TASK >> The records below are to be copied exactly, with every picture left out.
++++ GIVEN DATA
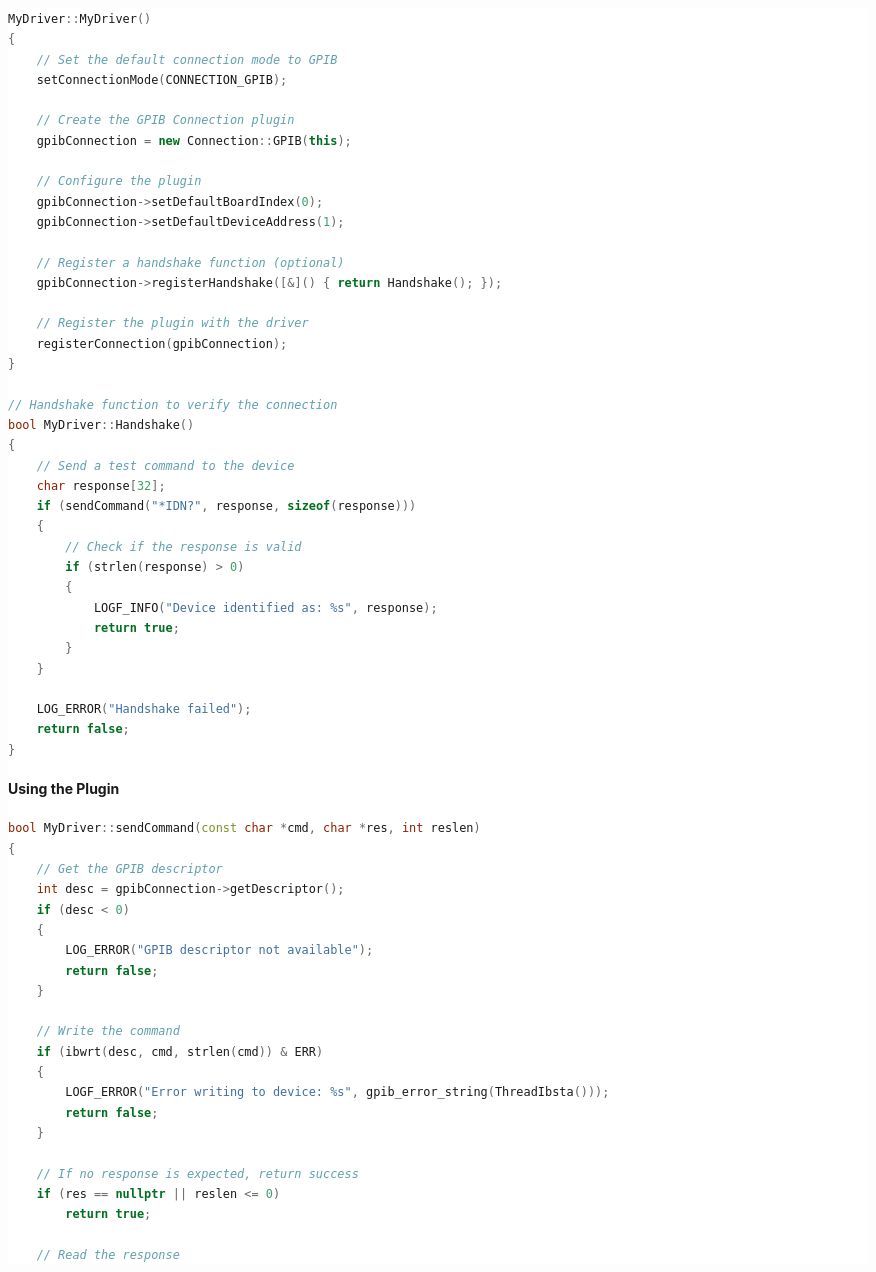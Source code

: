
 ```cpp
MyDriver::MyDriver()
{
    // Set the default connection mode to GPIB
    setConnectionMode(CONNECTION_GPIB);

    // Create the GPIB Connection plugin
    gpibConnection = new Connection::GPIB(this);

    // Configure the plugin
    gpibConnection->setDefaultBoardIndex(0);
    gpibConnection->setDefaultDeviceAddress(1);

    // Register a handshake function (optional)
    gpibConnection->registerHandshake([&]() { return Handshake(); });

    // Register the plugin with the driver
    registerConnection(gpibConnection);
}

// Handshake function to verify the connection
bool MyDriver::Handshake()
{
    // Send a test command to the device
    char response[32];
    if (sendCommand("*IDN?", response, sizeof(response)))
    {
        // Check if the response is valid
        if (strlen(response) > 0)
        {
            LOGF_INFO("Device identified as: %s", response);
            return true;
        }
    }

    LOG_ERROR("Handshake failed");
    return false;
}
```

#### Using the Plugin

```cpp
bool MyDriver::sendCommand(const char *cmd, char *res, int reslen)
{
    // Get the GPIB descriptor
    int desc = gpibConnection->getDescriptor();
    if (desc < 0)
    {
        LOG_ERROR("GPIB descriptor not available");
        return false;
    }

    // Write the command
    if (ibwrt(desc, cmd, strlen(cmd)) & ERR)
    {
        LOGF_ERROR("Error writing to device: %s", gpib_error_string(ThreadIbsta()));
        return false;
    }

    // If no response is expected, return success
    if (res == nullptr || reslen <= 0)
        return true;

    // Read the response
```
++++++++
WORKED SOLUTION >>
Source code

:
 ```cpp
MyDriver::MyDriver()
{
    // Set the default connection mode to GPIB
    setConnectionMode(CONNECTION_GPIB);

    // Create the GPIB Connection plugin
    gpibConnection = new Connection::GPIB(this);

    // Configure the plugin
    gpibConnection->setDefaultBoardIndex(0);
    gpibConnection->setDefaultDeviceAddress(1);

    // Register a handshake function (optional)
    gpibConnection->registerHandshake([&]() { return Handshake(); });

    // Register the plugin with the driver
    registerConnection(gpibConnection);
}

// Handshake function to verify the connection
bool MyDriver::Handshake()
{
    // Send a test command to the device
    char response[32];
    if (sendCommand("*IDN?", response, sizeof(response)))
    {
        // Check if the response is valid
        if (strlen(response) > 0)
        {
            LOGF_INFO("Device identified as: %s", response);
            return true;
        }
    }

    LOG_ERROR("Handshake failed");
    return false;
}
```

#### Using the Plugin

```cpp
bool MyDriver::sendCommand(const char *cmd, char *res, int reslen)
{
    // Get the GPIB descriptor
    int desc = gpibConnection->getDescriptor();
    if (desc < 0)
    {
        LOG_ERROR("GPIB descriptor not available");
        return false;
    }

    // Write the command
    if (ibwrt(desc, cmd, strlen(cmd)) & ERR)
    {
        LOGF_ERROR("Error writing to device: %s", gpib_error_string(ThreadIbsta()));
        return false;
    }

    // If no response is expected, return success
    if (res == nullptr || reslen <= 0)
        return true;

    // Read the response
```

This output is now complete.